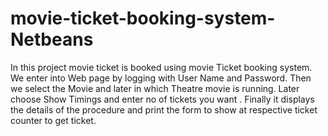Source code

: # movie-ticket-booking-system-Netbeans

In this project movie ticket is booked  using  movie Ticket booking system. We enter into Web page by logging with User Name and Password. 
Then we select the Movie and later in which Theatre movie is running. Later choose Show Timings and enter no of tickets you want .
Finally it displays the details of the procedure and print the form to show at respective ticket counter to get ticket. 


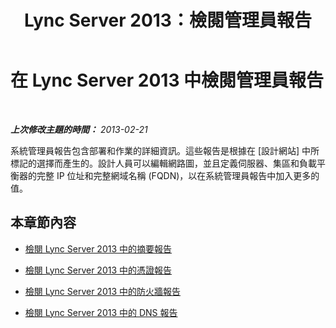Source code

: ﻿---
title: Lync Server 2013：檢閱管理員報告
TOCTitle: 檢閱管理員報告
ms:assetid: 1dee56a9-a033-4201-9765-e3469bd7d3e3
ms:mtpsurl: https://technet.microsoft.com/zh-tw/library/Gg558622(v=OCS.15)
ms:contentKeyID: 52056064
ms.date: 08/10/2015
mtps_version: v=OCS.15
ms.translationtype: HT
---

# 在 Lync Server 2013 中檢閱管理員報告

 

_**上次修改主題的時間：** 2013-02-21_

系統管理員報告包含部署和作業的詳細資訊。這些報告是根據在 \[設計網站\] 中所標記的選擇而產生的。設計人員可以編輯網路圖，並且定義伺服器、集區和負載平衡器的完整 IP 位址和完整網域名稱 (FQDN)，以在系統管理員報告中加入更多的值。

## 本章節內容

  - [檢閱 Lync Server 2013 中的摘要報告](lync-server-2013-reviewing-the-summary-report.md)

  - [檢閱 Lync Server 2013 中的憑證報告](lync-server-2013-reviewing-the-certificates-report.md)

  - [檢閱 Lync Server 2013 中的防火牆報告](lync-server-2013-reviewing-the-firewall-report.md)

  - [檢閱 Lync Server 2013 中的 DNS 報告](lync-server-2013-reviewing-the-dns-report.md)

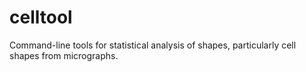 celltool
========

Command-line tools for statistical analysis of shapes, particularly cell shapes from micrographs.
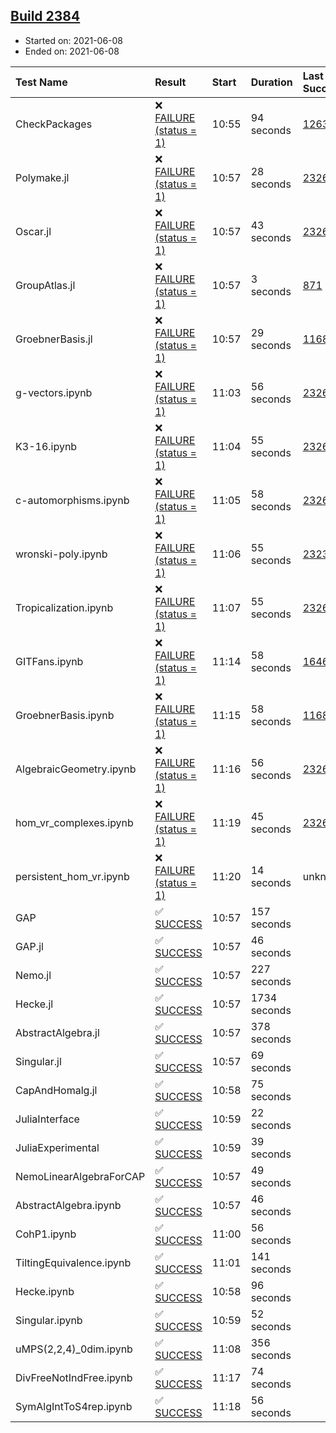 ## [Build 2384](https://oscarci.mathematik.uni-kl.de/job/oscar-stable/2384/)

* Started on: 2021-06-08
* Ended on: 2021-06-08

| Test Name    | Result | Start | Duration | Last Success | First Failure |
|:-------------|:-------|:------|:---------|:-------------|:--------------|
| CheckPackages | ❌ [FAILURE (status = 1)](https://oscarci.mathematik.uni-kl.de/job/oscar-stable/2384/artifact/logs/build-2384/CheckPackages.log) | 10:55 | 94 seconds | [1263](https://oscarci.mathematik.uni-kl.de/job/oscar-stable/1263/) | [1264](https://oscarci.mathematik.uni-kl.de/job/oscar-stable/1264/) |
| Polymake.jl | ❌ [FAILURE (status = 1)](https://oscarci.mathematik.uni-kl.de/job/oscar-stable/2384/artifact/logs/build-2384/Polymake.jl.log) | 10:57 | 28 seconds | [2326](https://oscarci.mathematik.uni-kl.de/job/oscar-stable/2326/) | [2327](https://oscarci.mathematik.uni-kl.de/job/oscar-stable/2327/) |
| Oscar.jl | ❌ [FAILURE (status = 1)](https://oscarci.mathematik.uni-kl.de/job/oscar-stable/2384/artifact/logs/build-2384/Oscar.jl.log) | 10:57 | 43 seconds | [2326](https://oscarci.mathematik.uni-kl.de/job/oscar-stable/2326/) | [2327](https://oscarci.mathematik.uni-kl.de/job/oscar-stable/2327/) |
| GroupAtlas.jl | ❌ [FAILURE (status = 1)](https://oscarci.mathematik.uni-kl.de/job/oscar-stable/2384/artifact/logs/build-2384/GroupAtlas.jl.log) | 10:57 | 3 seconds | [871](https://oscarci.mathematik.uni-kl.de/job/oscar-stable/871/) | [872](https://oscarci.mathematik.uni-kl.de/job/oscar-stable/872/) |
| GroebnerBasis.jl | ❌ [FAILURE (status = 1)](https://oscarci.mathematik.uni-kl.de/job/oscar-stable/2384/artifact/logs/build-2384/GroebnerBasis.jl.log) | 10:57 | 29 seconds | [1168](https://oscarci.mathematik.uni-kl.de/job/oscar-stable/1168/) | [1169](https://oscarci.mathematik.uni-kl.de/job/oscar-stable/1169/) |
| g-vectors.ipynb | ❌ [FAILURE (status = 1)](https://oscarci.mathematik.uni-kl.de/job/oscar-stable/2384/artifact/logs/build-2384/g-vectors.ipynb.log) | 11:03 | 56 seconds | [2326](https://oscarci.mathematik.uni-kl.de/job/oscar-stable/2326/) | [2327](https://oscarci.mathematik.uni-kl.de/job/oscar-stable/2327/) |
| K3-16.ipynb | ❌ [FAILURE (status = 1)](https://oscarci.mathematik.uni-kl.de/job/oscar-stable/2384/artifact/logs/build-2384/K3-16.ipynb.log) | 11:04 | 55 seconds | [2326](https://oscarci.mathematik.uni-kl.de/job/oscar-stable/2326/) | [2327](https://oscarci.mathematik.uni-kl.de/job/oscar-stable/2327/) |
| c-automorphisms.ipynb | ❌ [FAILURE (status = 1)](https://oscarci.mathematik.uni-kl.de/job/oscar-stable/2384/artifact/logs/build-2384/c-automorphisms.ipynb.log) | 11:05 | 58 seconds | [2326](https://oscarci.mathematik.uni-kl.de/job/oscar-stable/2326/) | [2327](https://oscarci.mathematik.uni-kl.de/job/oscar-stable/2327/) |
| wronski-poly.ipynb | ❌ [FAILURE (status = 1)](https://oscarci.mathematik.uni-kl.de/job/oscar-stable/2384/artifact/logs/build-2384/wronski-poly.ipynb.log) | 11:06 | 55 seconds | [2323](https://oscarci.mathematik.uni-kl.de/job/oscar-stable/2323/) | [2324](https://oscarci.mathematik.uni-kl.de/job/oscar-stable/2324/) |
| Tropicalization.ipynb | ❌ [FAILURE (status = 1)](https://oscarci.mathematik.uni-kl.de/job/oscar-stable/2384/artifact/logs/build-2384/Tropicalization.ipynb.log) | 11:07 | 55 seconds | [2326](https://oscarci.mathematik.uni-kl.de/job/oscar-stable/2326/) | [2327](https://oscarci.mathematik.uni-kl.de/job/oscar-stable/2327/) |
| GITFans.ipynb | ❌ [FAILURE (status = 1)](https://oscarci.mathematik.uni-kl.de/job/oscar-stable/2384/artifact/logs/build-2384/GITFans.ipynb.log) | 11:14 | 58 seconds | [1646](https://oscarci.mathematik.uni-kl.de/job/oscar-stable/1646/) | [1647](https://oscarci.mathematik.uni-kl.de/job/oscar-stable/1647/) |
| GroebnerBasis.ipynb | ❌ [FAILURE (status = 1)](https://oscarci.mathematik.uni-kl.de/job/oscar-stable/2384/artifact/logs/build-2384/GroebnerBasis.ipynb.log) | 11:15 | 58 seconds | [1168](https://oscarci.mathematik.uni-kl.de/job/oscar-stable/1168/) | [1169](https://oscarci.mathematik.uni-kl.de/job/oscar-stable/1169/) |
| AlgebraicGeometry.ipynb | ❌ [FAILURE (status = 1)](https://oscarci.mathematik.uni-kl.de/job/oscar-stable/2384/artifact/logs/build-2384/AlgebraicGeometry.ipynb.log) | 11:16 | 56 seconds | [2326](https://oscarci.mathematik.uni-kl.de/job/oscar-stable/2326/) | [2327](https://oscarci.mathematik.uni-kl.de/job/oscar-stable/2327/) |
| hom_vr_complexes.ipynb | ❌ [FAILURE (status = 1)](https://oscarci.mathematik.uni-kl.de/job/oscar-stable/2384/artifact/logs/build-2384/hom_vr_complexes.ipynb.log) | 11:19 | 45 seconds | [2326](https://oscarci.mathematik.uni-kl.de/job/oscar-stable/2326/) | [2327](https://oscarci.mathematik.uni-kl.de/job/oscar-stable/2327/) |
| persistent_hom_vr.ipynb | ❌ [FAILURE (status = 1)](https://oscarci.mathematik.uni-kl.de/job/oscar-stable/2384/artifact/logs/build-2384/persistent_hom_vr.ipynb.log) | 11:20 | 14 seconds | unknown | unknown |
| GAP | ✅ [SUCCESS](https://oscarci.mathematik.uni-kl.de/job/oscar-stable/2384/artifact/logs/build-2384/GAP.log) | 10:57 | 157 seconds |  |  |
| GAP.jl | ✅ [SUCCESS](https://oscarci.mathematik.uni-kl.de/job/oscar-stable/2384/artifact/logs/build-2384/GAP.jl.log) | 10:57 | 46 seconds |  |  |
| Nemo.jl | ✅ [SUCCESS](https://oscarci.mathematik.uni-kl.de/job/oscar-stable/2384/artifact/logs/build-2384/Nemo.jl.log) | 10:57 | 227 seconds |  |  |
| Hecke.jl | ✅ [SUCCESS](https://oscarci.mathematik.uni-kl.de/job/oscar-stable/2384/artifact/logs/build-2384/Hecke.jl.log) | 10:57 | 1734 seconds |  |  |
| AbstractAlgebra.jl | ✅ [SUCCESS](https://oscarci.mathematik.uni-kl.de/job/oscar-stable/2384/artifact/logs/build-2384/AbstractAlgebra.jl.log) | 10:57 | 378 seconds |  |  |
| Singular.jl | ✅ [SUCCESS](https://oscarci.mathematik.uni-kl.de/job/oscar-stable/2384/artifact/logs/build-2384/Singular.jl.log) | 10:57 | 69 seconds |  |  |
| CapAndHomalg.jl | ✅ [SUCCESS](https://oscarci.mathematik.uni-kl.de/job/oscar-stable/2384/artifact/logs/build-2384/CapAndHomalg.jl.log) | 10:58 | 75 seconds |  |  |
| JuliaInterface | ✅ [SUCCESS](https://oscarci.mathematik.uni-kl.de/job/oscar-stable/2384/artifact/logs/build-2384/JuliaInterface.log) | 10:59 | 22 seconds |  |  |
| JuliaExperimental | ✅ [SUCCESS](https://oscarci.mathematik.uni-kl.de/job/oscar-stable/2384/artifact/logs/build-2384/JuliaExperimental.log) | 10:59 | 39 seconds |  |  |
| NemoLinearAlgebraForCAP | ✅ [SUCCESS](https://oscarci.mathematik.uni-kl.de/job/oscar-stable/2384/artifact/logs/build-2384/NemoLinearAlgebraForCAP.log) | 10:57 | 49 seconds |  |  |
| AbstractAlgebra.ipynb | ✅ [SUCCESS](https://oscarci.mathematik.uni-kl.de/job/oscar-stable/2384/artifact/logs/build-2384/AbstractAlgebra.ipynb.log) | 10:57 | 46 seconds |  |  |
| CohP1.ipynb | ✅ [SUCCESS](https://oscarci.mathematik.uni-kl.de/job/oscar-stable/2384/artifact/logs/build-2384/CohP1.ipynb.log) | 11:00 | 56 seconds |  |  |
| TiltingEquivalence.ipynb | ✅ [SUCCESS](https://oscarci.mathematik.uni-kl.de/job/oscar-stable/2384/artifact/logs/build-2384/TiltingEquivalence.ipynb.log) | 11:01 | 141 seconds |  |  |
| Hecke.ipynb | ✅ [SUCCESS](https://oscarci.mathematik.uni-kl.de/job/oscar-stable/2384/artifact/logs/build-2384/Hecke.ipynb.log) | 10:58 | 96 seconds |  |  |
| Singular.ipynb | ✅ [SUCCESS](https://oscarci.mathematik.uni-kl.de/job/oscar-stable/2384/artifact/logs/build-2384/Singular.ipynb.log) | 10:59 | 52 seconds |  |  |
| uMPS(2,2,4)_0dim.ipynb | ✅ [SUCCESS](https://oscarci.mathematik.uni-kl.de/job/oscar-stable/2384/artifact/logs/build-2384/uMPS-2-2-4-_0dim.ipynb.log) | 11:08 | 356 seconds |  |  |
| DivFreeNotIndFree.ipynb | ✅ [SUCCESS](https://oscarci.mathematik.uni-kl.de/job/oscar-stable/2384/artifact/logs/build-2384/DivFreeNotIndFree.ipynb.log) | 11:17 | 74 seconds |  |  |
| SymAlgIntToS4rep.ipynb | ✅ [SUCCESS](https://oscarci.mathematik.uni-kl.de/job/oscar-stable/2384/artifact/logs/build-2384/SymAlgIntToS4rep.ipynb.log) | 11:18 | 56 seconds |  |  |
______________________________
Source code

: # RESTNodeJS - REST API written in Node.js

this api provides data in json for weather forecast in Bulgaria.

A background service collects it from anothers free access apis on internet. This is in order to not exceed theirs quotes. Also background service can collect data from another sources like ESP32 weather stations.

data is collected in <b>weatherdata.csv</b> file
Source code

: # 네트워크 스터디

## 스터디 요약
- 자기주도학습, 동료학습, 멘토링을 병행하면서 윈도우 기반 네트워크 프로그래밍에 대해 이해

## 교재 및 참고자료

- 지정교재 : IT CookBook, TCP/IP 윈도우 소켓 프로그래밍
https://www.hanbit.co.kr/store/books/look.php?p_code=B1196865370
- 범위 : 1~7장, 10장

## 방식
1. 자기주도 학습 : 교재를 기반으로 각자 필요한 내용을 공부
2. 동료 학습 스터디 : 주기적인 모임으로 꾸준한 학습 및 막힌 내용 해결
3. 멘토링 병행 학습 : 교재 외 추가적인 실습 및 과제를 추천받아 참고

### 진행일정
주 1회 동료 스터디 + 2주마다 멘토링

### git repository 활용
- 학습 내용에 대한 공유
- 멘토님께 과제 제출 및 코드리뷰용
______________________________
- **BRIEF**: Where does the word "booking" occur in the records? Return every line that holds it.

- **RESULT FOR THIS TASK**:
: # movie-ticket-booking-system-Netbeans
In this project movie ticket is booked  using  movie Ticket booking system. We enter into Web page by logging with User Name and Password. 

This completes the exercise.